I didn't notice any street people at all. The tourists were thick and the police presence was highly visible however we never strayed more than a block in either direction other than a daytime stroll down to the big muddy.
|6/18/2003 4:12 PM|
Last time I was in Memphis was a few years ago as an overnight stop en route to New Orleans. I checked out Beale Street and it seemed like your average strip of nightclubs, with the exception that John Prine was playing at BB King's and there was no way to get inside...

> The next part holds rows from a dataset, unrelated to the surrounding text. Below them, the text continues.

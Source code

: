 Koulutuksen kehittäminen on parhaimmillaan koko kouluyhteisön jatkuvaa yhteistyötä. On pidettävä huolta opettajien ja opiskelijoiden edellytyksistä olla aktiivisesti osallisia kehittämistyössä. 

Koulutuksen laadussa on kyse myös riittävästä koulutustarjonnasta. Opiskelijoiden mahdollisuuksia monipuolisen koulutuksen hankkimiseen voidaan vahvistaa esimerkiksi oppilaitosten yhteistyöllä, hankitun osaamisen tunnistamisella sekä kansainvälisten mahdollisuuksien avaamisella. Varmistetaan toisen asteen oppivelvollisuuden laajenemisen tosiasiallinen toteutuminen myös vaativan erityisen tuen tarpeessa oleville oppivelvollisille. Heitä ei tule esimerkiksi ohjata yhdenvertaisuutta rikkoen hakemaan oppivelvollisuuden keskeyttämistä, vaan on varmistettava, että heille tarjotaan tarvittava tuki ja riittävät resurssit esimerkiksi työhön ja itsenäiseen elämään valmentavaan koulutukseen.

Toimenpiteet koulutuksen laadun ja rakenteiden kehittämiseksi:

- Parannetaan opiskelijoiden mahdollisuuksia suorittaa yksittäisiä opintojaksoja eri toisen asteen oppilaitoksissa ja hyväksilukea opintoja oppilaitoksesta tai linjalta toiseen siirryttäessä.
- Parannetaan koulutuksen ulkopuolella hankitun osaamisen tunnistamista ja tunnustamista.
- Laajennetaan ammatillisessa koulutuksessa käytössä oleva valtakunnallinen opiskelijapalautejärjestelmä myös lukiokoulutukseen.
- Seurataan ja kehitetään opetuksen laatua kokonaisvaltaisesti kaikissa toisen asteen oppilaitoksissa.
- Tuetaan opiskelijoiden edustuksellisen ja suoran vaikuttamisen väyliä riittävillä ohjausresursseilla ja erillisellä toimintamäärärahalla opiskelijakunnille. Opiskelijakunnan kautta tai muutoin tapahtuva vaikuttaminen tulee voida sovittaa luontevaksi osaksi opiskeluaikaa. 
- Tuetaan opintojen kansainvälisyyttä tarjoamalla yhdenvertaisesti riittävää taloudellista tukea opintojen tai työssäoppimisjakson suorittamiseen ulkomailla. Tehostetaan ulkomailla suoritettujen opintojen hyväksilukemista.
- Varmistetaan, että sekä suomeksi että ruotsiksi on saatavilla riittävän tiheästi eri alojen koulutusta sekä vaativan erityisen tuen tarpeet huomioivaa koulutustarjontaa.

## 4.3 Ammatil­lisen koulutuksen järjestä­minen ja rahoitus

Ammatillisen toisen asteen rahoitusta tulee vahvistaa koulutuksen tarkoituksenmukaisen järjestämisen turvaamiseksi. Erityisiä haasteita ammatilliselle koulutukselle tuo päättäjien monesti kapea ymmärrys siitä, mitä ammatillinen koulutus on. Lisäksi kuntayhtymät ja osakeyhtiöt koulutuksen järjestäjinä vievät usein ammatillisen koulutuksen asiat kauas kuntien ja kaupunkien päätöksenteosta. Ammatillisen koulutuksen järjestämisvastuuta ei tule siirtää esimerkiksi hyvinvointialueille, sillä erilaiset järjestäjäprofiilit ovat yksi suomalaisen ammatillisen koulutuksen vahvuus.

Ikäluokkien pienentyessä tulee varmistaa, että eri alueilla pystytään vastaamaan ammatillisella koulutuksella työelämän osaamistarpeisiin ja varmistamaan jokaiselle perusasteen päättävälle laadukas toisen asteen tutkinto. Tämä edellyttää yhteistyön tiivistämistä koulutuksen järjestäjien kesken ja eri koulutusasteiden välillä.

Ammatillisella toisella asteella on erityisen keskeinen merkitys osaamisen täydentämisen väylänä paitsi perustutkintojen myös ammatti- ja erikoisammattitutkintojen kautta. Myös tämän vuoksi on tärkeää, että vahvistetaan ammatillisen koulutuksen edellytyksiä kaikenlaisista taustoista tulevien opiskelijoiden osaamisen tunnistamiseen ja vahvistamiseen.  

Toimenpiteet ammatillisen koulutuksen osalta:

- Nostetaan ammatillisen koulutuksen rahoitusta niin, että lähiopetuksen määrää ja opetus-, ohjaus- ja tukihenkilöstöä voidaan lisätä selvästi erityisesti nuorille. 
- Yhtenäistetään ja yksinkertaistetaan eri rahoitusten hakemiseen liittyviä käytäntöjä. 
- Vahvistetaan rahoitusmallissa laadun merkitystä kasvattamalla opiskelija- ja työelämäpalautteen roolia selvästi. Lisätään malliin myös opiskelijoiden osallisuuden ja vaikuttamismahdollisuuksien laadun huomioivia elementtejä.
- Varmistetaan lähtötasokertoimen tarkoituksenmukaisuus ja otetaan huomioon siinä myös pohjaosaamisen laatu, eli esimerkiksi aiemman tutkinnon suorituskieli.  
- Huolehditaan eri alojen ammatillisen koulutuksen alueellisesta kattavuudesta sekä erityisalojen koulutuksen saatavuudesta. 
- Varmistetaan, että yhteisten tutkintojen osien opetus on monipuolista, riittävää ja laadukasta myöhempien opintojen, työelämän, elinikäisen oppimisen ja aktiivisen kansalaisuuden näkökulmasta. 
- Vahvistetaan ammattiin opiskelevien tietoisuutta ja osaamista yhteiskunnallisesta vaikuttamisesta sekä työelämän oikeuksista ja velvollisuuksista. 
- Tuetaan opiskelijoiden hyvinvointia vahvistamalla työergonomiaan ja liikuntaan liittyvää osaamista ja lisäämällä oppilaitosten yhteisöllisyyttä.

FYI, Beale street isn't in the greatest of neighborhoods. We had street urchins following us and begging for handouts as we left and walked back to our hotel. The police do a pretty good job of keeping them off of the main drag on Beale Street, so the patrons don't feel uncomfortable. But once you step off of Beale Street and turn the corner, the street peole are RIGHT THERE, swarming all over you, and you're on your own... They can be very pushy, and won't leave you alone when you ask them to. We had one guy follow us for 12 blocks, all of the way to our hotel -- we coudn't shake him until we went inside.
The Gibson "factory" was under construction when I was there. Back then, they weren't making Gibsons there, it was just going to be a tourist trap. Did anything change? Do they really make the custom shop guitars there, or is it just a facade?
The Rock /n/ Soul museum was under construction when I was there too..
Because my visit was just an overnighter, we didn't get to do the Graceland or Sun tours. If I were headed back through Memphis, I'd definitely stop. I just can't get used to that dry barbecue, though.
|6/18/2003 11:25 PM|
Gibson guitars are indeed made at the factory in Memphis, but they're all the lower quality production line guitars. When I took the tour they were making all 135's, with a few 335's still hanging on racks being finished. The custom shop stuff is made in Nashville, where all the high end product is made.
Re: Schwabs, I've been there a couple of times, and the wares are fascinating. It is highly likely that some of that stuff is schwag that was confiscated from the Jews by the Nazis back in the 40's. I don't say this lightly and without some evidence in support of it, though I could well be incorrect.
Beale Street is pretty much a tourist place, and it ain't got nothin' on the mojo of the Quarter down in NOLA.